■ **What the exercise asks**:
From the entries that follow, list every line in which the string "obtain" appears.

Data in this exercise START

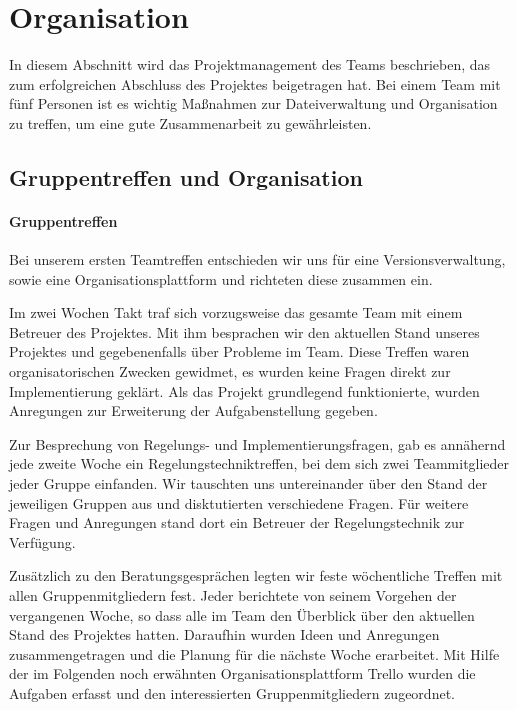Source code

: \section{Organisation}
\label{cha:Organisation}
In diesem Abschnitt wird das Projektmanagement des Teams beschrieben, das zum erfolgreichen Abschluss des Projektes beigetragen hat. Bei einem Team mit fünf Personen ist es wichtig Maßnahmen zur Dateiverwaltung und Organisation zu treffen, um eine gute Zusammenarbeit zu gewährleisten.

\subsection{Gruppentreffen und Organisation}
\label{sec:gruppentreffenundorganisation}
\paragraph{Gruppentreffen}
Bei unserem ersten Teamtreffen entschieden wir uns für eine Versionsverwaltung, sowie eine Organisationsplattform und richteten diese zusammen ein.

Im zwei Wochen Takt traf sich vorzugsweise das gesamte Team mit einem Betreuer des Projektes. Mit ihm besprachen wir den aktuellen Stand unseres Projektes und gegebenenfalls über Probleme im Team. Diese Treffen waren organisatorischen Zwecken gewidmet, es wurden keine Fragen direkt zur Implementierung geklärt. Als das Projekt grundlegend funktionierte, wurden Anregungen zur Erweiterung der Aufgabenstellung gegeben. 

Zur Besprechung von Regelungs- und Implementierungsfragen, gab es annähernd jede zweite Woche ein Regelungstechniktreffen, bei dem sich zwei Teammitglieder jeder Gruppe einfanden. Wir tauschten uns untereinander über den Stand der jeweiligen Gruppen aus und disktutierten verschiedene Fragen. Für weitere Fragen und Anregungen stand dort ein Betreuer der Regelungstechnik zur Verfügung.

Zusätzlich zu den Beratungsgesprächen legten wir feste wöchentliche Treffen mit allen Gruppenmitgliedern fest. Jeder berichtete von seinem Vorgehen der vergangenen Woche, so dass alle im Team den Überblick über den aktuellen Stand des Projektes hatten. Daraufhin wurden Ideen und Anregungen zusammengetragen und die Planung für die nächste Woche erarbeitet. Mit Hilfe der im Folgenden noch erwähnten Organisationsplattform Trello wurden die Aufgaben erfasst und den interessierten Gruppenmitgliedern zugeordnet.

Data in this exercise END
Data in this exercise START

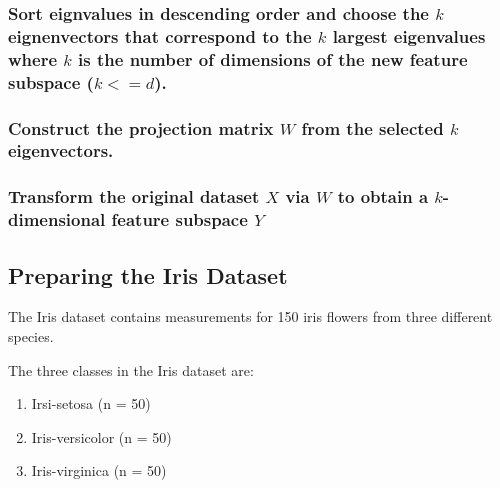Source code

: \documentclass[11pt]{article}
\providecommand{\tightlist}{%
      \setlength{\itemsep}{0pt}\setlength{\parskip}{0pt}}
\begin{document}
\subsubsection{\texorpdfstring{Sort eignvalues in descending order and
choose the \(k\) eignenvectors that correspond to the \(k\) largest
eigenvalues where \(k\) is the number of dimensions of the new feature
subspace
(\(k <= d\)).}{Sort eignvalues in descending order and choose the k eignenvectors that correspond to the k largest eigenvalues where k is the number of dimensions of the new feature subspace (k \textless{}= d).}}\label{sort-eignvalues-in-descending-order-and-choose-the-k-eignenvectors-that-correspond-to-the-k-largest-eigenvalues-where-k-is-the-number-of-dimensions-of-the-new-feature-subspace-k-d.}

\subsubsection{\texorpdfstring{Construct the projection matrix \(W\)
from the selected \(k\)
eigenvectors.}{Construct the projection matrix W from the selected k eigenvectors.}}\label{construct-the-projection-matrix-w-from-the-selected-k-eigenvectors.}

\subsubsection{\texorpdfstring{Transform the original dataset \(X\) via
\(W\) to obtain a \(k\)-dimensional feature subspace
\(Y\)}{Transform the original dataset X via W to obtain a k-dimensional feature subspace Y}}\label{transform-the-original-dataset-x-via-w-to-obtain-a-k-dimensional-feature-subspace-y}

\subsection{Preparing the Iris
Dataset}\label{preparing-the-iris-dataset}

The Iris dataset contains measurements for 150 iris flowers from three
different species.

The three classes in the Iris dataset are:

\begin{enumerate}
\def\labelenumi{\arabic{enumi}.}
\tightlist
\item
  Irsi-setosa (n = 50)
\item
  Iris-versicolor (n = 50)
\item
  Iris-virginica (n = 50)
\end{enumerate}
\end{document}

Data in this exercise END
Data in this exercise START

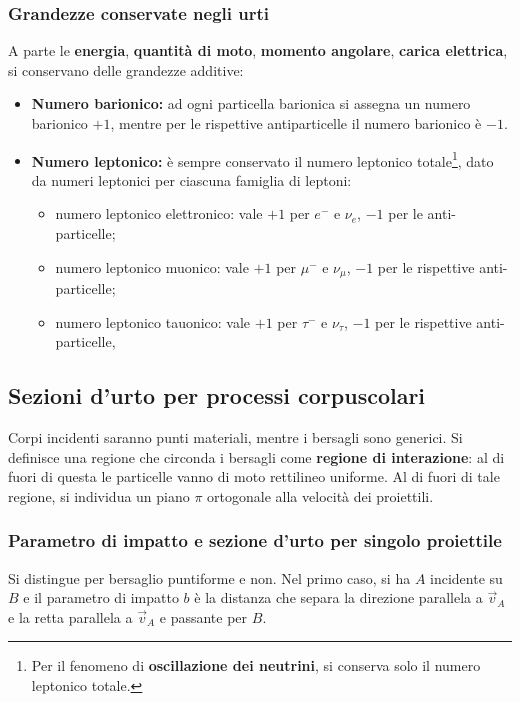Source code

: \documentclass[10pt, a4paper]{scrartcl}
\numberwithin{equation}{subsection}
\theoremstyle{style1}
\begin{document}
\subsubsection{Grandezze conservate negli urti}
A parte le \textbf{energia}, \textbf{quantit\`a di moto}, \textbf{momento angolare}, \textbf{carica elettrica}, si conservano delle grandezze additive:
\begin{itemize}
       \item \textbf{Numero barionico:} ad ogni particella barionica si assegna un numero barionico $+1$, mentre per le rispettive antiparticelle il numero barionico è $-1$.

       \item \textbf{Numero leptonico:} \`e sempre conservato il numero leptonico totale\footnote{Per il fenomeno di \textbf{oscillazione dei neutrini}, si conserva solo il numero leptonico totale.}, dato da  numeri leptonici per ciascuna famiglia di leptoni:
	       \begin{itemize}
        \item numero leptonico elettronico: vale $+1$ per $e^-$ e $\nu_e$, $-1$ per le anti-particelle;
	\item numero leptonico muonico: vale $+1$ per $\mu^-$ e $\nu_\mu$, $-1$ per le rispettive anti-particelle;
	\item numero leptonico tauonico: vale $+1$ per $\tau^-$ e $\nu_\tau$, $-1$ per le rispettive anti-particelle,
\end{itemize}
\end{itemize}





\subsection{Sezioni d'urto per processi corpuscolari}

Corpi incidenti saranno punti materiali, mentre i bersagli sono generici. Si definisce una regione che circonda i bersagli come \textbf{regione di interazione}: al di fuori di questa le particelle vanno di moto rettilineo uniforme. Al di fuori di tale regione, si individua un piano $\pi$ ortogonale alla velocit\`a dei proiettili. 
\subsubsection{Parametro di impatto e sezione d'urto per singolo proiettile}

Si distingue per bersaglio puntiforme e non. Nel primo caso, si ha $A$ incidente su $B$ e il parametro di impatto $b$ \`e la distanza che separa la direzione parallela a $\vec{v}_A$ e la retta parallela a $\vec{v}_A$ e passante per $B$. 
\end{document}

Data in this exercise END

■ **Finished task**:
\(W\) to obtain a \(k\)-dimensional feature subspace
\(Y\)}{Transform the original dataset X via W to obtain a k-dimensional feature subspace Y}}\label{transform-the-original-dataset-x-via-w-to-obtain-a-k-dimensional-feature-subspace-y}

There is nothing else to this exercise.